The Tax Cuts and Jobs Act proposes the most significant changes in US tax law in more than three decades.
The 'Act' at this point is only two bills: the House bill was approved by the House and the Senate bill was approved by the Senate. A conference committee will need to reconcile them.
While the language and provisions of the final bill are not certain at this time, we thought it would be helpful to discuss some of the financing provisions that can affect inbound planning.
Interest deductions of a US corporation would generally be limited to 30% of the taxpayer's adjusted taxable income plus any business interest income under amended § 163(j) rules. The 30% interest deduction cap applies to all interest deductions, not just related-party interest.
Under new § 163(n) in the Tax Cuts and Jobs Act, a US corporation's interest deduction relative to the worldwide group's interest deduction could be no greater than 110% of the US corporation's earnings before interest, taxes, depreciation, and amortisation (EBITDA) relative to the worldwide group's EBITDA. In other words, a US corporation's interest deductions would generally be restricted if it were more highly leveraged relative to the rest of the worldwide group. The EBITDA of US corporations includes the EBITDA of any disregarded entities, but generally does not include any distributions received from foreign subsidiaries.
The Senate proposal reduces interest deduction to the product of the net interest expense multiplied by the debt-to-equity differential percentage of the worldwide affiliated group. The asset amounts taken into account in the equity calculation are based on the assets' adjusted bases.
Section 163(n) would apply to corporations that file consolidated financial statements that include at least one US corporation, one foreign corporation, and report annual gross receipts in excess of $100 million.
When both the new § 163(j) and the new § 163(n) interest limitations apply, the one that results in the greater disallowance would take precedence.
The Senate proposal also would require "applicable taxpayers" to pay a minimum tax of 10% of "modified taxable income", i.e. taxable income computed without deducting "base erosion payments" or the "base erosion percentage" of net operating loss carryovers. An applicable taxpayer would mean a taxpayer with at least $500 million of annual average gross receipts and a base erosion percentage of at least 4%.
A base erosion payment would mean any amount that is paid or accrued to a related foreign person (with "relatedness" broadly defined) and for which a deduction is allowable (interest, royalties, services, etc.), including any amount paid or accrued in connection with depreciable or amortisable property.

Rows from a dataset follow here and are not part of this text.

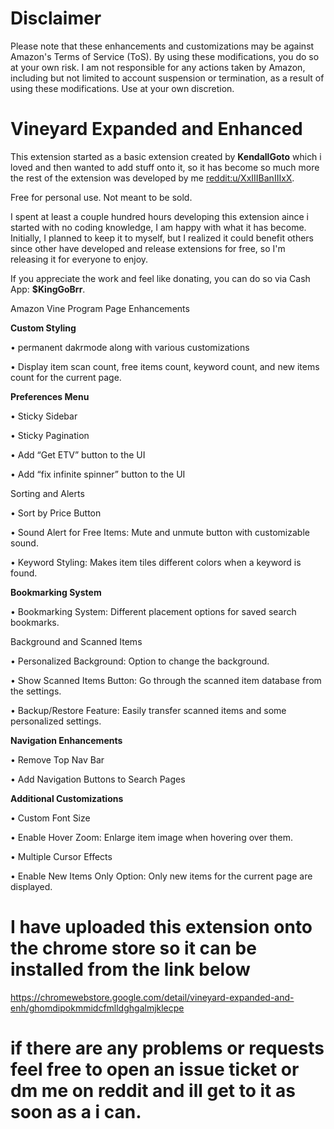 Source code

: # Disclaimer
Please note that these enhancements and customizations may be against Amazon's Terms of Service (ToS). By using these modifications, you do so at your own risk. I am not responsible for any actions taken by Amazon, including but not limited to account suspension or termination, as a result of using these modifications. Use at your own discretion.


# Vineyard Expanded and Enhanced 

This extension started as a basic extension created by **KendallGoto** which i loved and then wanted to add stuff onto it, so it has become so much more the rest of the extension was developed by me [reddit:u/XxIIIBanIIIxX](https://www.reddit.com/user/XxIIIBanIIIxX).

Free for personal use. Not meant to be sold.

I spent at least a couple hundred hours developing this extension aince i started with no coding knowledge, I am happy with what it has become. Initially, I planned to keep it to myself, but I realized it could benefit others since other have developed and release extensions for free, so I'm releasing it for everyone to enjoy.

If you appreciate the work and feel like donating, you can do so via Cash App: **$KingGoBrr**.


Amazon Vine Program Page Enhancements

**Custom Styling**

• permanent dakrmode along with various customizations 

• Display item scan count, free items count, keyword count, and new items count for the current page.

**Preferences Menu**

• Sticky Sidebar

• Sticky Pagination

• Add “Get ETV” button to the UI

• Add “fix infinite spinner” button to the UI

Sorting and Alerts

• Sort by Price Button

• Sound Alert for Free Items: Mute and unmute button with customizable sound.

• Keyword Styling: Makes item tiles different colors when a keyword is found.

**Bookmarking System**

• Bookmarking System: Different placement options for saved search bookmarks.

Background and Scanned Items

• Personalized Background: Option to change the background.

• Show Scanned Items Button: Go through the scanned item database from the settings.

• Backup/Restore Feature: Easily transfer scanned items and some personalized settings.

**Navigation Enhancements**

• Remove Top Nav Bar

• Add Navigation Buttons to Search Pages

**Additional Customizations**

• Custom Font Size

• Enable Hover Zoom: Enlarge item image when hovering over them.

• Multiple Cursor Effects

• Enable New Items Only Option: Only new items for the current page are displayed.

# I have uploaded this extension onto the chrome store so it can be installed from the link below 

https://chromewebstore.google.com/detail/vineyard-expanded-and-enh/ghomdipokmmidcfmlldghgalmjklecpe


# if there are any problems or requests  feel free to open an issue ticket or dm me on reddit and ill get to it as soon as a i can.
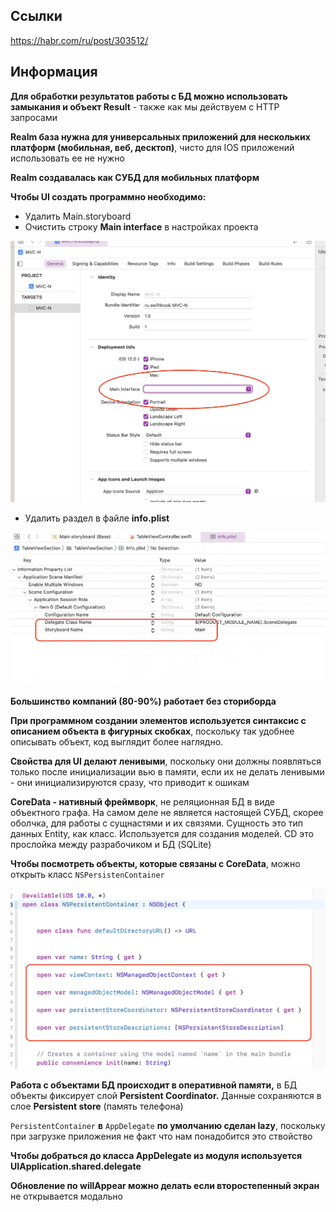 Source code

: ## Ссылки

https://habr.com/ru/post/303512/

## Информация

**Для обработки результатов работы с БД можно использовать замыкания и объект Result** - также как мы действуем с HTTP запросами

**Realm база нужна для универсальных приложений для нескольких платформ (мобильная, веб, десктоп)**, чисто для IOS приложений использовать ее не нужно

**Realm создавалась как СУБД для мобильных платформ**

**Чтобы UI создать программно необходимо:**

-   Удалить Main.storyboard    
-   Очистить строку **Main interface** в настройках проекта  

![|400](images/20220317103318.png)

-   Удалить раздел в файле **info.plist**

![](images/20220317103358.png)
    
**Большинство компаний (80-90%) работает без сториборда**

**При программном создании элементов используется синтаксис с описанием объекта в фигурных скобках**, поскольку так удобнее описывать объект, код выглядит более наглядно.

**Свойства для UI делают ленивыми**, поскольку они должны появляться только после инициализации вью в памяти, если их не делать ленивыми - они инициализируются сразу, что приводит к ошикам

**CoreData - нативный фреймворк**, не реляционная БД в виде объектного графа. На самом деле не является настоящей СУБД, скорее оболчка, для работы с сущнастями и их связями. Сущность это тип данных Entity, как класс. Используется для создания моделей. CD это прослойка между разрабочиком и БД (SQLite)

**Чтобы посмотреть объекты, которые связаны с CoreData**, можно открыть класс `NSPersistenContainer`

![|500](images/20220317103424.png)

**Работа с объектами БД происходит в оперативной памяти,** в БД объекты фиксирует слой **Persistent Coordinator.** Данные сохраняются в слое **Persistent store** (память телефона)

`PersistentContainer` **в** `AppDelegate` **по умолчанию сделан lazy**, поскольку при загрузке приложения не факт что нам понадобится это ствойство

**Чтобы добраться до класса AppDelegate из модуля используется UIApplication.shared.delegate**

**Обновление по willAppear можно делать если второстепенный экран** не открывается модально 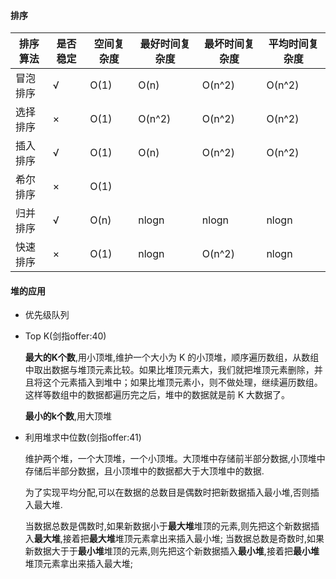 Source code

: #### 排序

| 排序算法 | 是否稳定 | 空间复杂度 | 最好时间复杂度 | 最坏时间复杂度 | 平均时间复杂度 |
| -------- | -------- | ---------- | -------------- | -------------- | -------------- |
| 冒泡排序 | √        | O(1)       | O(n)           | O(n^2)         | O(n^2)         |
| 选择排序 | ×        | O(1)       | O(n^2)         | O(n^2)         | O(n^2)         |
| 插入排序 | √        | O(1)       | O(n)           | O(n^2)         | O(n^2)         |
| 希尔排序 | ×        | O(1)       |                |                |                |
| 归并排序 | √        | O(n)       | nlogn          | nlogn          | nlogn          |
| 快速排序 | ×        | O(1)       | nlogn          | O(n^2)         | nlogn          |

#### 堆的应用

- 优先级队列

- Top K(剑指offer:40)

  **最大的K个数**,用小顶堆,维护一个大小为 K 的小顶堆，顺序遍历数组，从数组中取出数据与堆顶元素比较。如果比堆顶元素大，我们就把堆顶元素删除，并且将这个元素插入到堆中；如果比堆顶元素小，则不做处理，继续遍历数组。这样等数组中的数据都遍历完之后，堆中的数据就是前 K 大数据了。

  **最小的k个数**,用大顶堆

- 利用堆求中位数(剑指offer:41)

  维护两个堆，一个大顶堆，一个小顶堆。大顶堆中存储前半部分数据,小顶堆中存储后半部分数据，且小顶堆中的数据都大于大顶堆中的数据.

  为了实现平均分配,可以在数据的总数目是偶数时把新数据插入最小堆,否则插入最大堆.

  当数据总数是偶数时,如果新数据小于**最大堆**堆顶的元素,则先把这个新数据插入**最大堆**,接着把**最大堆**堆顶元素拿出来插入最小堆;	当数据总数是奇数时,如果新数据大于于**最小堆**堆顶的元素,则先把这个新数据插入**最小堆**,接着把**最小堆**堆顶元素拿出来插入最大堆;  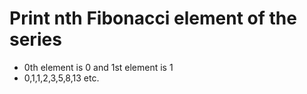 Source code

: # Print nth Fibonacci element of the series
- 0th element is 0 and 1st element is 1
- 0,1,1,2,3,5,8,13 etc.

The House bill's version of this provision is an excise tax on such payments, which seems less likely to be enacted.
The new § 267A provides that no deduction is allowed for amounts paid or accrued to a related party in hybrid transactions or with hybrid entities.
In another change, Grecian Magnesite Mining v. Commissioner, 149 T.C. No. 3 (2017), would be overturned prospectively by a statutory change. It dealt with a foreign partner's sale of its partnership interest in a partnership that is engaged in a US business. It would be enforced by subjecting the buyer to a withholding tax.